↓↓↓

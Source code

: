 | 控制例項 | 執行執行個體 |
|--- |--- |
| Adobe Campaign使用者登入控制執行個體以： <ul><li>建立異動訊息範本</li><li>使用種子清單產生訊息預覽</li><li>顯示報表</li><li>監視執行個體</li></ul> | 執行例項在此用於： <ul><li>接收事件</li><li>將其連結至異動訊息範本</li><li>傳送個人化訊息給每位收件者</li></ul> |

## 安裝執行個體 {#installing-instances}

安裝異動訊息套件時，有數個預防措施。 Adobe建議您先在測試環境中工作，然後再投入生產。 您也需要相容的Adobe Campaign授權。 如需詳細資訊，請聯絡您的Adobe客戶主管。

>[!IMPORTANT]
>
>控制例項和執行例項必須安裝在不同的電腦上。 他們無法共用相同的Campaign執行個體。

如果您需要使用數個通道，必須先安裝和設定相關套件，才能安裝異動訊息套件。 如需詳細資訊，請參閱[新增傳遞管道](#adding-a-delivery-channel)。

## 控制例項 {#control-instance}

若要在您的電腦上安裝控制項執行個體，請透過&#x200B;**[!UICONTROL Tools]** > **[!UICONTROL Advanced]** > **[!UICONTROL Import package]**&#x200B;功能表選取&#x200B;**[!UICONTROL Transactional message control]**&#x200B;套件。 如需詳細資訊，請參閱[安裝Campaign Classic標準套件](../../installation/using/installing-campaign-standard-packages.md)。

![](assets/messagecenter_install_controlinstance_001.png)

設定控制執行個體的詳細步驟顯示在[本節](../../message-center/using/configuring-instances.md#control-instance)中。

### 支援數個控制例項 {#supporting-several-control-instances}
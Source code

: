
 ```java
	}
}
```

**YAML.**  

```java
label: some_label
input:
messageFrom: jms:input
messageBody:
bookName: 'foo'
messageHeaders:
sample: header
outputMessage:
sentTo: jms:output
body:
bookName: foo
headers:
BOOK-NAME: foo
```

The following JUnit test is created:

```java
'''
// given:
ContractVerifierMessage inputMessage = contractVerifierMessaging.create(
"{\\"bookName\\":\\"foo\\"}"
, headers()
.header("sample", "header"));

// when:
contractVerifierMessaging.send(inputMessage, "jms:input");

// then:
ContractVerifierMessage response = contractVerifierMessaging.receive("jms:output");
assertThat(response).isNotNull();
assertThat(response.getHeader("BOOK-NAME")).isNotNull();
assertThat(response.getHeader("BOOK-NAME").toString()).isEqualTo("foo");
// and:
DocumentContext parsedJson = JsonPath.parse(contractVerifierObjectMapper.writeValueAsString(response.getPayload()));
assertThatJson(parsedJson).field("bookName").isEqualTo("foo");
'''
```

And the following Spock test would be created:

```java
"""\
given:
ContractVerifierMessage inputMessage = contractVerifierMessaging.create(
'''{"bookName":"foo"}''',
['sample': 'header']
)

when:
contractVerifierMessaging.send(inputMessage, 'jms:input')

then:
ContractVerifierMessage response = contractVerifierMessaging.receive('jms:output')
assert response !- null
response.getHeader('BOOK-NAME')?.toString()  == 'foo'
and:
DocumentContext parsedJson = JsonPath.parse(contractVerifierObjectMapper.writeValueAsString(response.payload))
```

↑↑↑

- _Directions_: Scan the listing for the string "DocumentContext". Copy each line that has it.

- _Response_:
DocumentContext parsedJson = JsonPath.parse(contractVerifierObjectMapper.writeValueAsString(response.getPayload()));
DocumentContext parsedJson = JsonPath.parse(contractVerifierObjectMapper.writeValueAsString(response.payload))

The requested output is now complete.